• [What is required]: Transcribe the entries exactly. Start at the top, stop after the line with "Visiting External Sites, Using", and omit every picture.
***** Entries shown
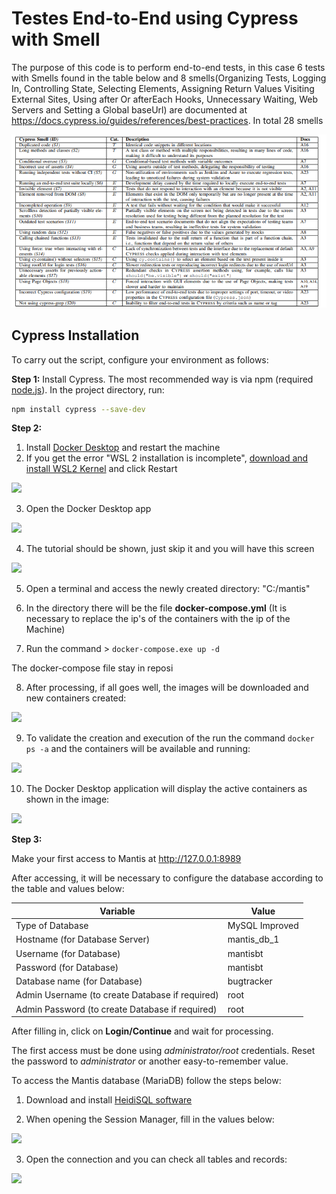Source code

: 
# Testes End-to-End using Cypress with Smell

The purpose of this code is to perform end-to-end tests, in this case 6 tests with Smells found in the table below and 8 smells(Organizing Tests, Logging In, Controlling State, Selecting Elements, Assigning Return Values
Visiting External Sites, Using after Or afterEach Hooks, Unnecessary Waiting, Web Servers and Setting a Global baseUrl) are documented at https://docs.cypress.io/guides/references/best-practices. In total 28 smells

![](https://github.com/larissabicalho/mantis-cypress/blob/20a5b03ce5e40a7a95272b02d8ca438b6103e4fe/smells.png)

## Cypress Installation

To carry out the script, configure your environment as follows:


**Step 1:** Install Cypress. The most recommended way is via npm (required [node.js](https://nodejs.org/en/download/)). In the project directory, run:
    
```bash
npm install cypress --save-dev
```

    
**Step 2:** 

1. Install [Docker Desktop](https://www.docker.com/products/docker-desktop) and restart the machine
2. If you get the error "WSL 2 installation is incomplete", [download and install WSL2 Kernel](https://docs.microsoft.com/pt-br/windows/wsl/wsl2-kernel) and click Restart

![](https://i.imgur.com/4wHESjW.png)

3. Open the Docker Desktop app

![](https://i.imgur.com/cyAeSa2.png)

4. The tutorial should be shown, just skip it and you will have this screen

![](https://i.imgur.com/Myxqwmv.png)

5. Open a terminal and access the newly created directory: "C:/mantis"

6. In the directory there will be the file **docker-compose.yml** (It is necessary to replace the ip's of the containers with the ip of the Machine)

7. Run the command > `docker-compose.exe up -d`

The docker-compose file stay in reposi

8. After processing, if all goes well, the images will be downloaded and new containers created:

![](https://i.imgur.com/TPbVjVQ.png)

9. To validate the creation and execution of the run the command `docker ps -a` and the containers will be available and running:

![](https://i.imgur.com/4pZ3IEQ.png)

10. The Docker Desktop application will display the active containers as shown in the image:

![](https://i.imgur.com/tZfGGiZ.png)


**Step 3:** 

Make your first access to Mantis at http://127.0.0.1:8989

After accessing, it will be necessary to configure the database according to the table and values below:

| Variable | Value |
|-----|------|
| Type of Database | MySQL Improved |
| Hostname (for Database Server) | mantis_db_1 |
| Username (for Database) | mantisbt |
| Password (for Database) | mantisbt |
| Database name (for Database) | bugtracker |
| Admin Username (to create Database if required) | root |
| Admin Password (to create Database if required) | root |

After filling in, click on **Login/Continue** and wait for processing.

The first access must be done using *administrator/root* credentials. Reset the password to *administrator* or another easy-to-remember value.

To access the Mantis database (MariaDB) follow the steps below:

1. Download and install [HeidiSQL software](https://www.heidisql.com/download.php)

2. When opening the Session Manager, fill in the values below:

![](https://i.imgur.com/AhKMxvu.png)

3. Open the connection and you can check all tables and records:

![](https://i.imgur.com/EnYk6Md.png)
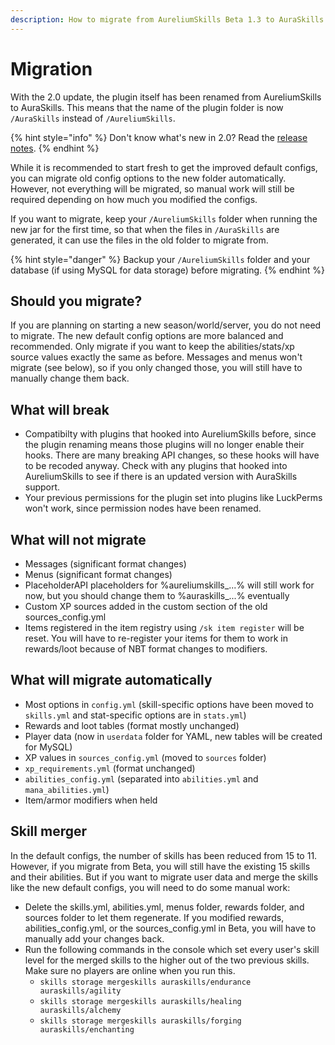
 ```yaml
---
description: How to migrate from AureliumSkills Beta 1.3 to AuraSkills 2.0
---
```


# Migration

With the 2.0 update, the plugin itself has been renamed from AureliumSkills to AuraSkills. This means that the name of the plugin folder is now `/AuraSkills` instead of `/AureliumSkills`.

{% hint style="info" %}
Don't know what's new in 2.0? Read the [release notes](release-notes/2.0.md).
{% endhint %}

While it is recommended to start fresh to get the improved default configs, you can migrate old config options to the new folder automatically. However, not everything will be migrated, so manual work will still be required depending on how much you modified the configs.

If you want to migrate, keep your `/AureliumSkills` folder when running the new jar for the first time, so that when the files in `/AuraSkills` are generated, it can use the files in the old folder to migrate from.

{% hint style="danger" %}
Backup your `/AureliumSkills` folder and your database (if using MySQL for data storage) before migrating.
{% endhint %}

## Should you migrate?

If you are planning on starting a new season/world/server, you do not need to migrate. The new default config options are more balanced and recommended. Only migrate if you want to keep the abilities/stats/xp source values exactly the same as before. Messages and menus won't migrate (see below), so if you only changed those, you will still have to manually change them back.

## What will break

* Compatibilty with plugins that hooked into AureliumSkills before, since the plugin renaming means those plugins will no longer enable their hooks. There are many breaking API changes, so these hooks will have to be recoded anyway. Check with any plugins that hooked into AureliumSkills to see if there is an updated version with AuraSkills support.
* Your previous permissions for the plugin set into plugins like LuckPerms won't work, since permission nodes have been renamed.

## What will not migrate

* Messages (significant format changes)
* Menus (significant format changes)
* PlaceholderAPI placeholders for %aureliumskills\_...% will still work for now, but you should change them to %auraskills\_...% eventually
* Custom XP sources added in the custom section of the old sources\_config.yml
* Items registered in the item registry using `/sk item register` will be reset. You will have to re-register your items for them to work in rewards/loot because of NBT format changes to modifiers.

## What will migrate automatically

* Most options in `config.yml` (skill-specific options have been moved to `skills.yml` and stat-specific options are in `stats.yml`)
* Rewards and loot tables (format mostly unchanged)
* Player data (now in `userdata` folder for YAML, new tables will be created for MySQL)
* XP values in `sources_config.yml` (moved to `sources` folder)
* `xp_requirements.yml` (format unchanged)
* `abilities_config.yml` (separated into `abilities.yml` and `mana_abilities.yml`)
* Item/armor modifiers when held

## Skill merger

In the default configs, the number of skills has been reduced from 15 to 11. However, if you migrate from Beta, you will still have the existing 15 skills and their abilities. But if you want to migrate user data and merge the skills like the new default configs, you will need to do some manual work:

* Delete the skills.yml, abilities.yml, menus folder, rewards folder, and sources folder to let them regenerate. If you modified rewards, abilities\_config.yml, or the sources\_config.yml in Beta, you will have to manually add your changes back.
* Run the following commands in the console which set every user's skill level for the merged skills to the higher out of the two previous skills. Make sure no players are online when you run this.
  * `skills storage mergeskills auraskills/endurance auraskills/agility`
  * `skills storage mergeskills auraskills/healing auraskills/alchemy`
  * `skills storage mergeskills auraskills/forging auraskills/enchanting`
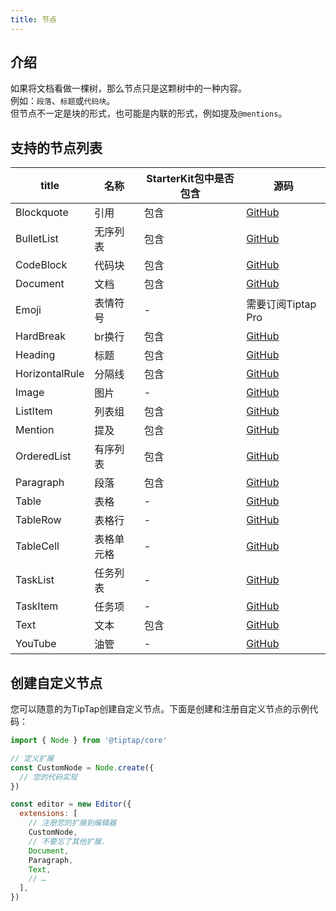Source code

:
 ```yaml
---
title: 节点
---
```

## 介绍
如果将文档看做一棵树，那么节点只是这颗树中的一种内容。   
例如：`段落`、`标题`或`代码块`。   
但节点不一定是块的形式，也可能是内联的形式，例如提及`@mentions`。

## 支持的节点列表
|title|名称|StarterKit包中是否包含|源码|
|---| --- | --- | --- |
|Blockquote| 引用 | 包含 | [GitHub](https://github.com/ueberdosis/tiptap/tree/main/packages/extension-blockquote) |
|BulletList| 无序列表 | 包含 | [GitHub](https://github.com/ueberdosis/tiptap/tree/main/packages/extension-bullet-list) |
|CodeBlock| 代码块 | 包含 | [GitHub](https://github.com/ueberdosis/tiptap/tree/main/packages/extension-code-block) |
|Document| 文档 | 包含 | [GitHub](https://github.com/ueberdosis/tiptap/tree/main/packages/extension-document) |
|Emoji| 表情符号 | - | 需要订阅Tiptap Pro |
|HardBreak| br换行 | 包含 | [GitHub](https://github.com/ueberdosis/tiptap/tree/main/packages/extension-hard-break) |
|Heading| 标题 | 包含 | [GitHub](https://github.com/ueberdosis/tiptap/tree/main/packages/extension-heading) |
|HorizontalRule| 分隔线 | 包含 | [GitHub](https://github.com/ueberdosis/tiptap/tree/main/packages/extension-horizontal-rule) |
|Image| 图片 | - | [GitHub](https://github.com/ueberdosis/tiptap/tree/main/packages/extension-image) |
|ListItem| 列表组 | 包含 | [GitHub](https://github.com/ueberdosis/tiptap/tree/main/packages/extension-list-item) |
|Mention| 提及 | 包含 | [GitHub](https://github.com/ueberdosis/tiptap/tree/main/packages/extension-mention) |
|OrderedList| 有序列表 | 包含 | [GitHub](https://github.com/ueberdosis/tiptap/tree/main/packages/extension-ordered-list) |
|Paragraph| 段落 | 包含 | [GitHub](https://github.com/ueberdosis/tiptap/tree/main/packages/extension-paragraph) |
|Table| 表格 | - | [GitHub](https://github.com/ueberdosis/tiptap/tree/main/packages/extension-table) |
|TableRow| 表格行 | - | [GitHub](https://github.com/ueberdosis/tiptap/tree/main/packages/extension-table-row) |
|TableCell| 表格单元格 | - | [GitHub](https://github.com/ueberdosis/tiptap/tree/main/packages/extension-table-cell) |
|TaskList| 任务列表 | - | [GitHub](https://github.com/ueberdosis/tiptap/tree/main/packages/extension-task-list) |
|TaskItem| 任务项 | - | [GitHub](https://github.com/ueberdosis/tiptap/tree/main/packages/extension-task-item) |
|Text| 文本 | 包含 | [GitHub](https://github.com/ueberdosis/tiptap/tree/main/packages/extension-text) |
|YouTube| 油管 | - | [GitHub](https://github.com/ueberdosis/tiptap/tree/main/packages/extension-youtube) |

## 创建自定义节点
您可以随意的为TipTap创建自定义节点。下面是创建和注册自定义节点的示例代码：
```js
import { Node } from '@tiptap/core'

// 定义扩展
const CustomNode = Node.create({
  // 您的代码实现
})

const editor = new Editor({
  extensions: [
    // 注册您的扩展到编辑器
    CustomNode,
    // 不要忘了其他扩展.
    Document,
    Paragraph,
    Text,
    // …
  ],
})
```

<!-- [了解有关自定义扩展的更多信息。]() -->
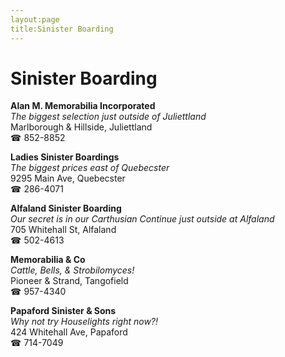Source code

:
 ```yaml
---
layout:page
title:Sinister Boarding
---
```

# Sinister Boarding

**Alan M. Memorabilia Incorporated**  
_The biggest selection just outside of Juliettland_  
Marlborough & Hillside, Juliettland  
☎ 852-8852



**Ladies Sinister Boardings**  
_The biggest prices east of Quebecster_  
9295 Main Ave, Quebecster  
☎ 286-4071



**Alfaland Sinister Boarding**  
_Our secret is in our Carthusian 
Continue just outside at Alfaland_  
705 Whitehall St, Alfaland  
☎ 502-4613



**Memorabilia & Co**  
_Cattle, Bells, & Strobilomyces!_  
Pioneer & Strand, Tangofield  
☎ 957-4340



**Papaford Sinister & Sons**  
_Why not try Houselights right now?!_  
424 Whitehall Ave, Papaford  
☎ 714-7049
**********
• [Your response]:
Source code

: 
# Testes End-to-End using Cypress with Smell

The purpose of this code is to perform end-to-end tests, in this case 6 tests with Smells found in the table below and 8 smells(Organizing Tests, Logging In, Controlling State, Selecting Elements, Assigning Return Values
Visiting External Sites, Using after Or afterEach Hooks, Unnecessary Waiting, Web Servers and Setting a Global baseUrl) are documented at https://docs.cypress.io/guides/references/best-practices. In total 28 smells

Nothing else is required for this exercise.